Can work and energy in special relativity be described by drawing the analogy with classical physics as shown below?(adsbygoogle = window.adsbygoogle || []).push({});

[itex]\bar{F}[/itex]: four force

[itex]\bar{v}[/itex]: four velocity

[itex]\tilde{F}[/itex]: classical three force

[itex]\tilde{v}[/itex]: classical three velocity

[itex]\Psi [/itex]: electromagnetic tensor

A. Classical

The work done by the classical force [itex]\tilde{F}[/itex] as derived in classical physics

[itex]W(t)=\int_{t_{0}}^{t} \tilde{F}\cdot \tilde{v} dt=m\int_{t_{0}}^{t} \frac{d\tilde{v}}{dt}\cdot \tilde{v} dt=m\int_{\tilde{v}(t_{0})}^{\tilde{v}(t)} \tilde{v}d\tilde{v}=\frac{m\tilde{v}(t)^{2}}{2}-\frac{m\tilde{v}(t_{0})^{2}}{2}[/itex]

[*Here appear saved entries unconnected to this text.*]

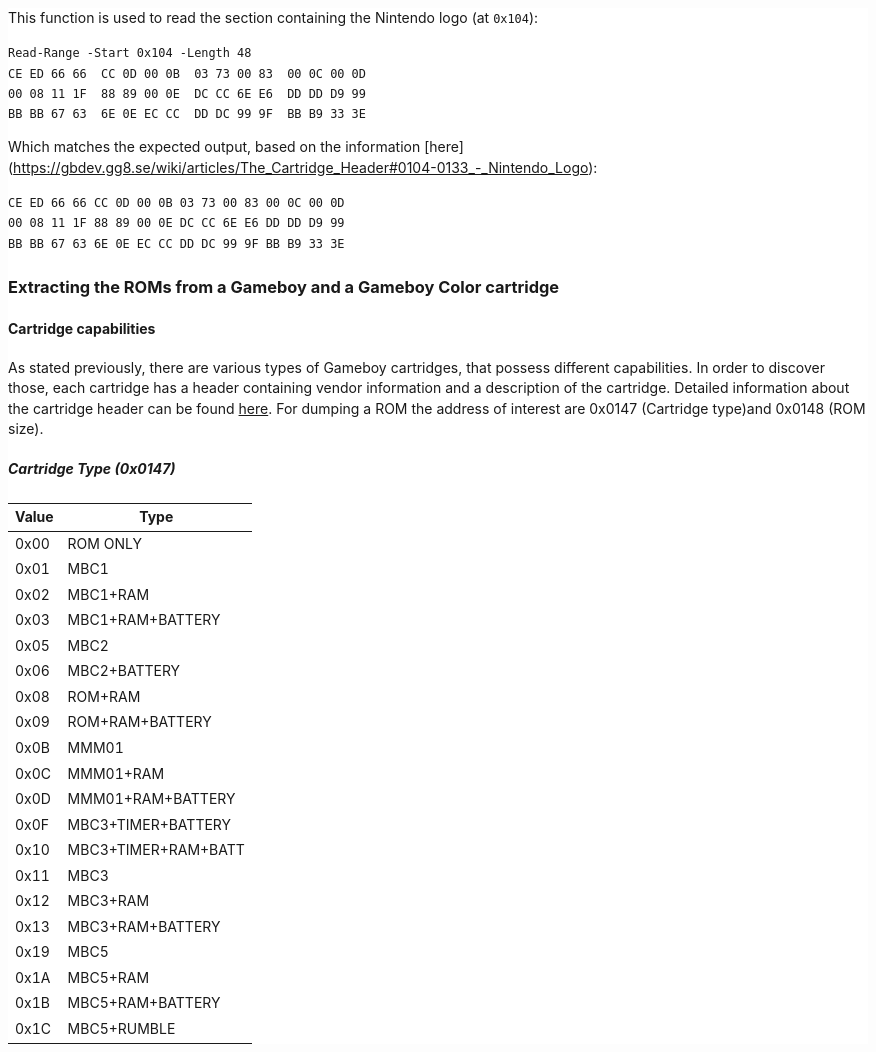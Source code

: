 This function is used to read the section containing the Nintendo logo (at `0x104`):

```pwsh
Read-Range -Start 0x104 -Length 48
CE ED 66 66  CC 0D 00 0B  03 73 00 83  00 0C 00 0D
00 08 11 1F  88 89 00 0E  DC CC 6E E6  DD DD D9 99
BB BB 67 63  6E 0E EC CC  DD DC 99 9F  BB B9 33 3E
```

Which matches the expected output, based on the information [here] (https://gbdev.gg8.se/wiki/articles/The_Cartridge_Header#0104-0133_-_Nintendo_Logo):

```
CE ED 66 66 CC 0D 00 0B 03 73 00 83 00 0C 00 0D
00 08 11 1F 88 89 00 0E DC CC 6E E6 DD DD D9 99
BB BB 67 63 6E 0E EC CC DD DC 99 9F BB B9 33 3E
```

### Extracting the ROMs from a Gameboy and a Gameboy Color cartridge

#### Cartridge capabilities

As stated previously, there are various types of Gameboy cartridges, that possess different capabilities. In order to discover those, each cartridge has a header containing vendor information and a description of the cartridge. Detailed information about the cartridge header can be found [here](https://gbdev.gg8.se/wiki/articles/The_Cartridge_Header). For dumping a ROM the address of interest are 0x0147 (Cartridge type)and 0x0148 (ROM size).

##### Cartridge Type (0x0147)

| Value | Type                           |
|-------|--------------------------------|
| 0x00  | ROM ONLY                       |
| 0x01  | MBC1                           |
| 0x02  | MBC1+RAM                       |
| 0x03  | MBC1+RAM+BATTERY               |
| 0x05  | MBC2                           |
| 0x06  | MBC2+BATTERY                   |
| 0x08  | ROM+RAM                        |
| 0x09  | ROM+RAM+BATTERY                |
| 0x0B  | MMM01                          |
| 0x0C  | MMM01+RAM                      |
| 0x0D  | MMM01+RAM+BATTERY              |
| 0x0F  | MBC3+TIMER+BATTERY             |
| 0x10  | MBC3+TIMER+RAM+BATT            |
| 0x11  | MBC3                           |
| 0x12  | MBC3+RAM                       |
| 0x13  | MBC3+RAM+BATTERY               |
| 0x19  | MBC5                           |
| 0x1A  | MBC5+RAM                       |
| 0x1B  | MBC5+RAM+BATTERY               |
| 0x1C  | MBC5+RUMBLE                    |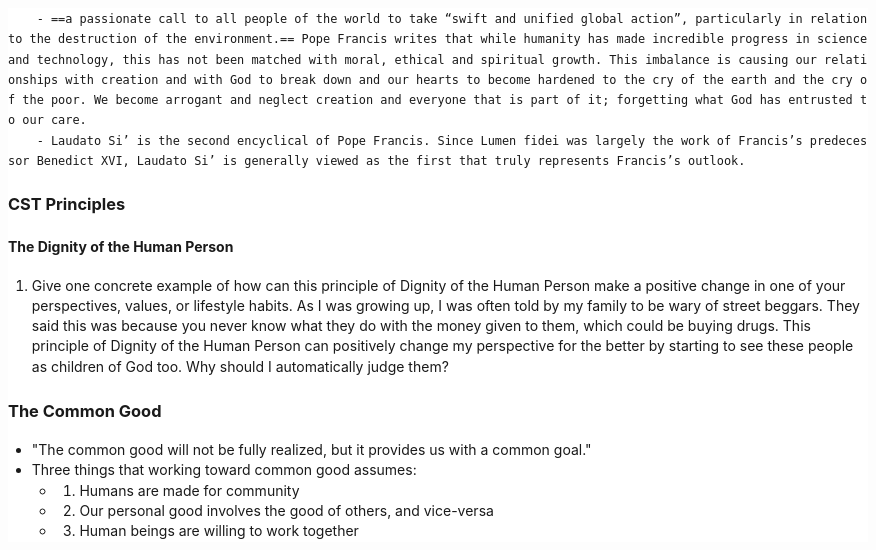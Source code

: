 		- ==a passionate call to all people of the world to take “swift and unified global action”, particularly in relation to the destruction of the environment.== Pope Francis writes that while humanity has made incredible progress in science and technology, this has not been matched with moral, ethical and spiritual growth. This imbalance is causing our relationships with creation and with God to break down and our hearts to become hardened to the cry of the earth and the cry of the poor. We become arrogant and neglect creation and everyone that is part of it; forgetting what God has entrusted to our care.
		- Laudato Si’ is the second encyclical of Pope Francis. Since Lumen fidei was largely the work of Francis’s predecessor Benedict XVI, Laudato Si’ is generally viewed as the first that truly represents Francis’s outlook.
### CST Principles
#### The Dignity of the Human Person
1. Give one concrete example of how can this principle of Dignity of the Human Person make a positive change in one of your perspectives, values, or lifestyle habits.
As I was growing up, I was often told by my family to be wary of street beggars. They said this was because you never know what they do with the money given to them, which could be buying drugs. This principle of Dignity of the Human Person can positively change my perspective for the better by starting to see these people as children of God too. Why should I automatically judge them?
### The Common Good
- "The common good will not be fully realized, but it provides us with a common goal."
- Three things that working toward common good assumes:
	- 1. Humans are made for community
	- 2. Our personal good involves the good of others, and vice-versa
	- 3. Human beings are willing to work together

Furthermore if [itex]\tilde{F}[/itex] is conservative then (using the gradient theorem)

[itex]W(t)=\int_{t_{0}}^{t} \tilde{F}\cdot \tilde{v} dt=-\int_{t_{0}}^{t} \tilde{\nabla}E_{pot}\cdot \tilde{v} dt=-\Delta E_{pot}[/itex]

From this we define the total energy of an object in a force field as

[itex]E_{tot}(t)=\frac{m\tilde{v}(t)^{2}}{2}+E_{pot}(t) \equiv E_{kin}(t)+E_{pot}(t)[/itex]

A. Relativistic

I will try to do the same thing as in classical physics, but now using these relativistic relations:

- Relation between four and three force:

[itex]\bar{F}=(mc\gamma\frac{d\gamma}{dt},m\gamma\frac{d\gamma\tilde{v}}{dt})[/itex]

[itex]\bar{F}=q\Psi \bar{v}[/itex]

[itex]\Leftrightarrow \bar{F}=(mc\gamma\frac{d\gamma}{dt},\gamma\tilde{F})[/itex] where [itex]\tilde{F}=q(\tilde{E}+\tilde{v}\times\tilde{B})[/itex]- Four force and four velocity are orthogonal:

[itex]\bar{v}=(c\gamma,\gamma\tilde{v})[/itex]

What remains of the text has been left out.